_Task requirements:_ A faithful, complete copy of the entries below is required, with images removed.

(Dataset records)

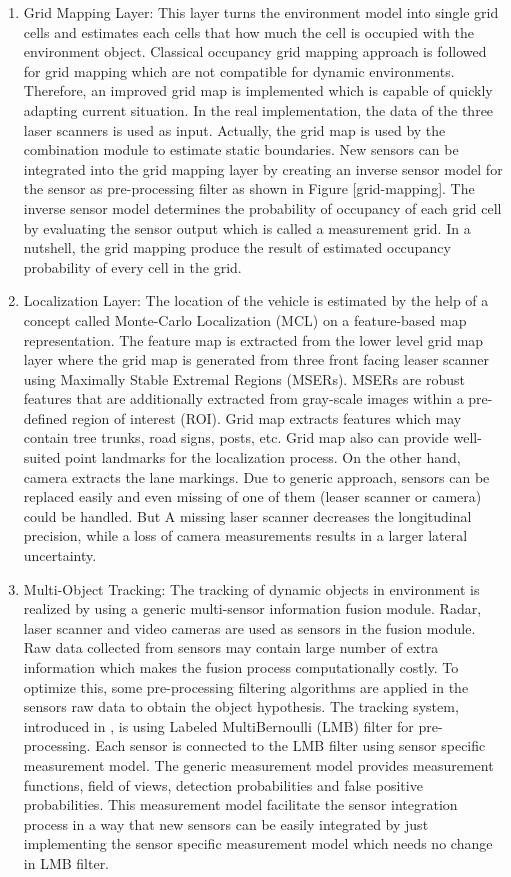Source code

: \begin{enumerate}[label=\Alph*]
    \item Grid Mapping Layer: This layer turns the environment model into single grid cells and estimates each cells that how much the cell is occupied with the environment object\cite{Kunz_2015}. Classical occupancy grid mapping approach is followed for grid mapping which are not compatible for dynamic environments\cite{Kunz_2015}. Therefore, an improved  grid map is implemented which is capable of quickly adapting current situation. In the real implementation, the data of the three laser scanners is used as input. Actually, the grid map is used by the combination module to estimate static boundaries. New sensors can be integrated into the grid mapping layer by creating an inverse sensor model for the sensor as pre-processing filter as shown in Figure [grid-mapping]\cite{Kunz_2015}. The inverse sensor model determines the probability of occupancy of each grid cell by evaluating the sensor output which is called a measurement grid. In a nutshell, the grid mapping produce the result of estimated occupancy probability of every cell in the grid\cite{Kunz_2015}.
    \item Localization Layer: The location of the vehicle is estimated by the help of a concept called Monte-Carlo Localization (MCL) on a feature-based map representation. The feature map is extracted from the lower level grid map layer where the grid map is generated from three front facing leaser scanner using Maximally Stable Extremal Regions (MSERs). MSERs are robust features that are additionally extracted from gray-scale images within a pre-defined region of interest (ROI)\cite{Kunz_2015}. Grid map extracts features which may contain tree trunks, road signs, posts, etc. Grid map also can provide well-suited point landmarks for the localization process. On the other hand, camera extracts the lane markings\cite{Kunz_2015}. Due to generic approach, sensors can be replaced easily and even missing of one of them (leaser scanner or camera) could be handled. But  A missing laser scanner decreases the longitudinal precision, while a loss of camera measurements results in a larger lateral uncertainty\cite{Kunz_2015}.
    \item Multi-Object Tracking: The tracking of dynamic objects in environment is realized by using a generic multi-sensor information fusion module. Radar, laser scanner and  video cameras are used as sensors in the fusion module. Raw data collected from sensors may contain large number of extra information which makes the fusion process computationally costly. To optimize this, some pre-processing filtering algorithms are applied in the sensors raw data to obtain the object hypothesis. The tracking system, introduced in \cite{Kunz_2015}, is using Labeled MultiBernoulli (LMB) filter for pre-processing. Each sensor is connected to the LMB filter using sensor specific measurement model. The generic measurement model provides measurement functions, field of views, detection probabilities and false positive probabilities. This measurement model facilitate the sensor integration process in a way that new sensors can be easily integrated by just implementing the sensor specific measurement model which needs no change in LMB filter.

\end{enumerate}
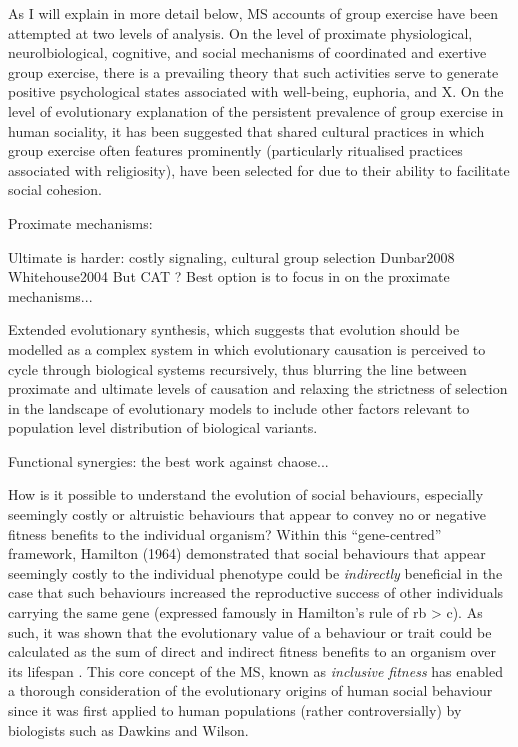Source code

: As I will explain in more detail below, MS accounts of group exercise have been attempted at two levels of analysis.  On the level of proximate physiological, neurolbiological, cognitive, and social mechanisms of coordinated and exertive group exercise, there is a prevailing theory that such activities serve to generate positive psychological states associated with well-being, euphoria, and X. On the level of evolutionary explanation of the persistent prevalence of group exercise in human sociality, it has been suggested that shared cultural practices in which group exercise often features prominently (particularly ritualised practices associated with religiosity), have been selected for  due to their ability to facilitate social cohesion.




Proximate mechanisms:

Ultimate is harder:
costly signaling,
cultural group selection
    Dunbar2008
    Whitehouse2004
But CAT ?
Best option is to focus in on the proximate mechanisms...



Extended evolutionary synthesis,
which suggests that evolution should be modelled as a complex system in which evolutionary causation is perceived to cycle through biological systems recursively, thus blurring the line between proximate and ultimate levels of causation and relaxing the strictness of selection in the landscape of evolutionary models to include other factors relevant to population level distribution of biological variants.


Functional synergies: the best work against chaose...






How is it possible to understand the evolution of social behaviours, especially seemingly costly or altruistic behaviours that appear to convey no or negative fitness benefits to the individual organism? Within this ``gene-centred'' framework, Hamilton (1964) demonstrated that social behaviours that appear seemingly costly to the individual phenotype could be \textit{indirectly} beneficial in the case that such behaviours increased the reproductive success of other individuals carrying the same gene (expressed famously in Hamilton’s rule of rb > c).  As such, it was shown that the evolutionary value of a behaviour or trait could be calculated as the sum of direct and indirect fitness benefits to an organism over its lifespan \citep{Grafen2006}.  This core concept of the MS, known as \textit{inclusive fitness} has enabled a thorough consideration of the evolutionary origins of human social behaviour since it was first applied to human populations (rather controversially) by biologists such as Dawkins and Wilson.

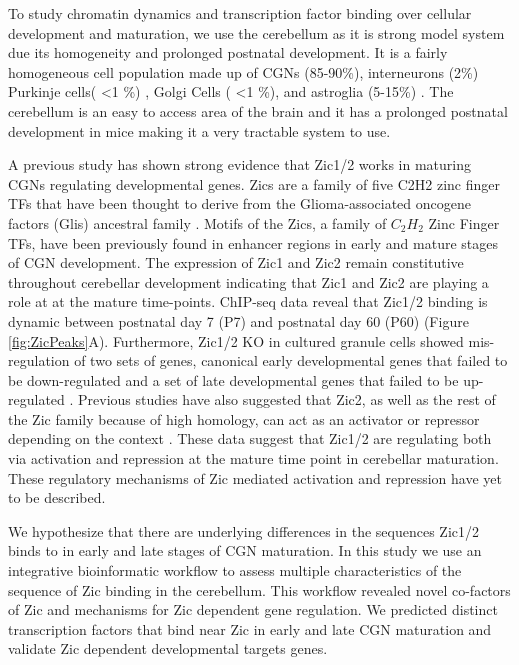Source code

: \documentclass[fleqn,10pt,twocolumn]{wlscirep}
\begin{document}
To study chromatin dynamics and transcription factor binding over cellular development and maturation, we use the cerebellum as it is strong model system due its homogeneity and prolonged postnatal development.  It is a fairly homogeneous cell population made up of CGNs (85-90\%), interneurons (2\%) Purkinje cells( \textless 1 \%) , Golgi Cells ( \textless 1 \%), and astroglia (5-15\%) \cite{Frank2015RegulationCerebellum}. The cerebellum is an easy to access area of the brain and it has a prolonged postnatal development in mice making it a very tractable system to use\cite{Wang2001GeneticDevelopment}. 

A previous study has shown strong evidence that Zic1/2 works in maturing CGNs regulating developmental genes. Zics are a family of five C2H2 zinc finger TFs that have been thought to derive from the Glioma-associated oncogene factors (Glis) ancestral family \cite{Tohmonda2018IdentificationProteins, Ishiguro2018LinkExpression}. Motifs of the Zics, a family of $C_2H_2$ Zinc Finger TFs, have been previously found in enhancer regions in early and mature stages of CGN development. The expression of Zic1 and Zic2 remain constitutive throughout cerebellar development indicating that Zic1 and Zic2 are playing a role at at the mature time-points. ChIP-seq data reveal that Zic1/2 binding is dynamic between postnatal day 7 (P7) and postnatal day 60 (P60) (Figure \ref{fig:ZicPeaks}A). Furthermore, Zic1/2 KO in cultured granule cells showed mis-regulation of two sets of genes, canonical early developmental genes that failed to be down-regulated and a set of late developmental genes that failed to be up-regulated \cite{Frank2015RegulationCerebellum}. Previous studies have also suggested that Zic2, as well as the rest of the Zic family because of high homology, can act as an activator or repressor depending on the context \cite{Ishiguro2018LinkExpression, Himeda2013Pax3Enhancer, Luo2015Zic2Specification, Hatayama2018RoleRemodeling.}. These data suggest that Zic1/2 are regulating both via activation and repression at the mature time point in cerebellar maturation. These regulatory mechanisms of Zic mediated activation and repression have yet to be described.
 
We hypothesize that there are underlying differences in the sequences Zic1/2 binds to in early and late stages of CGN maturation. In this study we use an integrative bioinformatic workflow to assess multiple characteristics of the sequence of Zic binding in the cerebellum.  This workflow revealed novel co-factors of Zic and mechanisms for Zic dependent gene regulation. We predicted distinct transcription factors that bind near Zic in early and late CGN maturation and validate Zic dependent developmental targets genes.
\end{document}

_Reply to the task:_
Source code

: \begin{enumerate}[label=\Alph*]
    \item Grid Mapping Layer: This layer turns the environment model into single grid cells and estimates each cells that how much the cell is occupied with the environment object\cite{Kunz_2015}. Classical occupancy grid mapping approach is followed for grid mapping which are not compatible for dynamic environments\cite{Kunz_2015}. Therefore, an improved  grid map is implemented which is capable of quickly adapting current situation. In the real implementation, the data of the three laser scanners is used as input. Actually, the grid map is used by the combination module to estimate static boundaries. New sensors can be integrated into the grid mapping layer by creating an inverse sensor model for the sensor as pre-processing filter as shown in Figure [grid-mapping]\cite{Kunz_2015}. The inverse sensor model determines the probability of occupancy of each grid cell by evaluating the sensor output which is called a measurement grid. In a nutshell, the grid mapping produce the result of estimated occupancy probability of every cell in the grid\cite{Kunz_2015}.
    \item Localization Layer: The location of the vehicle is estimated by the help of a concept called Monte-Carlo Localization (MCL) on a feature-based map representation. The feature map is extracted from the lower level grid map layer where the grid map is generated from three front facing leaser scanner using Maximally Stable Extremal Regions (MSERs). MSERs are robust features that are additionally extracted from gray-scale images within a pre-defined region of interest (ROI)\cite{Kunz_2015}. Grid map extracts features which may contain tree trunks, road signs, posts, etc. Grid map also can provide well-suited point landmarks for the localization process. On the other hand, camera extracts the lane markings\cite{Kunz_2015}. Due to generic approach, sensors can be replaced easily and even missing of one of them (leaser scanner or camera) could be handled. But  A missing laser scanner decreases the longitudinal precision, while a loss of camera measurements results in a larger lateral uncertainty\cite{Kunz_2015}.
    \item Multi-Object Tracking: The tracking of dynamic objects in environment is realized by using a generic multi-sensor information fusion module. Radar, laser scanner and  video cameras are used as sensors in the fusion module. Raw data collected from sensors may contain large number of extra information which makes the fusion process computationally costly. To optimize this, some pre-processing filtering algorithms are applied in the sensors raw data to obtain the object hypothesis. The tracking system, introduced in \cite{Kunz_2015}, is using Labeled MultiBernoulli (LMB) filter for pre-processing. Each sensor is connected to the LMB filter using sensor specific measurement model. The generic measurement model provides measurement functions, field of views, detection probabilities and false positive probabilities. This measurement model facilitate the sensor integration process in a way that new sensors can be easily integrated by just implementing the sensor specific measurement model which needs no change in LMB filter.

\end{enumerate}
Source code

: As I will explain in more detail below, MS accounts of group exercise have been attempted at two levels of analysis.  On the level of proximate physiological, neurolbiological, cognitive, and social mechanisms of coordinated and exertive group exercise, there is a prevailing theory that such activities serve to generate positive psychological states associated with well-being, euphoria, and X. On the level of evolutionary explanation of the persistent prevalence of group exercise in human sociality, it has been suggested that shared cultural practices in which group exercise often features prominently (particularly ritualised practices associated with religiosity), have been selected for  due to their ability to facilitate social cohesion.




Proximate mechanisms:

Ultimate is harder:
costly signaling,
cultural group selection
    Dunbar2008
    Whitehouse2004
But CAT ?
Best option is to focus in on the proximate mechanisms...



Extended evolutionary synthesis,
which suggests that evolution should be modelled as a complex system in which evolutionary causation is perceived to cycle through biological systems recursively, thus blurring the line between proximate and ultimate levels of causation and relaxing the strictness of selection in the landscape of evolutionary models to include other factors relevant to population level distribution of biological variants.


Functional synergies: the best work against chaose...






How is it possible to understand the evolution of social behaviours, especially seemingly costly or altruistic behaviours that appear to convey no or negative fitness benefits to the individual organism? Within this ``gene-centred'' framework, Hamilton (1964) demonstrated that social behaviours that appear seemingly costly to the individual phenotype could be \textit{indirectly} beneficial in the case that such behaviours increased the reproductive success of other individuals carrying the same gene (expressed famously in Hamilton’s rule of rb > c).  As such, it was shown that the evolutionary value of a behaviour or trait could be calculated as the sum of direct and indirect fitness benefits to an organism over its lifespan \citep{Grafen2006}.  This core concept of the MS, known as \textit{inclusive fitness} has enabled a thorough consideration of the evolutionary origins of human social behaviour since it was first applied to human populations (rather controversially) by biologists such as Dawkins and Wilson.

Source code

: \documentclass[fleqn,10pt,twocolumn]{wlscirep}
\begin{document}
To study chromatin dynamics and transcription factor binding over cellular development and maturation, we use the cerebellum as it is strong model system due its homogeneity and prolonged postnatal development.  It is a fairly homogeneous cell population made up of CGNs (85-90\%), interneurons (2\%) Purkinje cells( \textless 1 \%) , Golgi Cells ( \textless 1 \%), and astroglia (5-15\%) \cite{Frank2015RegulationCerebellum}. The cerebellum is an easy to access area of the brain and it has a prolonged postnatal development in mice making it a very tractable system to use\cite{Wang2001GeneticDevelopment}. 

A previous study has shown strong evidence that Zic1/2 works in maturing CGNs regulating developmental genes. Zics are a family of five C2H2 zinc finger TFs that have been thought to derive from the Glioma-associated oncogene factors (Glis) ancestral family \cite{Tohmonda2018IdentificationProteins, Ishiguro2018LinkExpression}. Motifs of the Zics, a family of $C_2H_2$ Zinc Finger TFs, have been previously found in enhancer regions in early and mature stages of CGN development. The expression of Zic1 and Zic2 remain constitutive throughout cerebellar development indicating that Zic1 and Zic2 are playing a role at at the mature time-points. ChIP-seq data reveal that Zic1/2 binding is dynamic between postnatal day 7 (P7) and postnatal day 60 (P60) (Figure \ref{fig:ZicPeaks}A). Furthermore, Zic1/2 KO in cultured granule cells showed mis-regulation of two sets of genes, canonical early developmental genes that failed to be down-regulated and a set of late developmental genes that failed to be up-regulated \cite{Frank2015RegulationCerebellum}. Previous studies have also suggested that Zic2, as well as the rest of the Zic family because of high homology, can act as an activator or repressor depending on the context \cite{Ishiguro2018LinkExpression, Himeda2013Pax3Enhancer, Luo2015Zic2Specification, Hatayama2018RoleRemodeling.}. These data suggest that Zic1/2 are regulating both via activation and repression at the mature time point in cerebellar maturation. These regulatory mechanisms of Zic mediated activation and repression have yet to be described.
 
We hypothesize that there are underlying differences in the sequences Zic1/2 binds to in early and late stages of CGN maturation. In this study we use an integrative bioinformatic workflow to assess multiple characteristics of the sequence of Zic binding in the cerebellum.  This workflow revealed novel co-factors of Zic and mechanisms for Zic dependent gene regulation. We predicted distinct transcription factors that bind near Zic in early and late CGN maturation and validate Zic dependent developmental targets genes.
\end{document}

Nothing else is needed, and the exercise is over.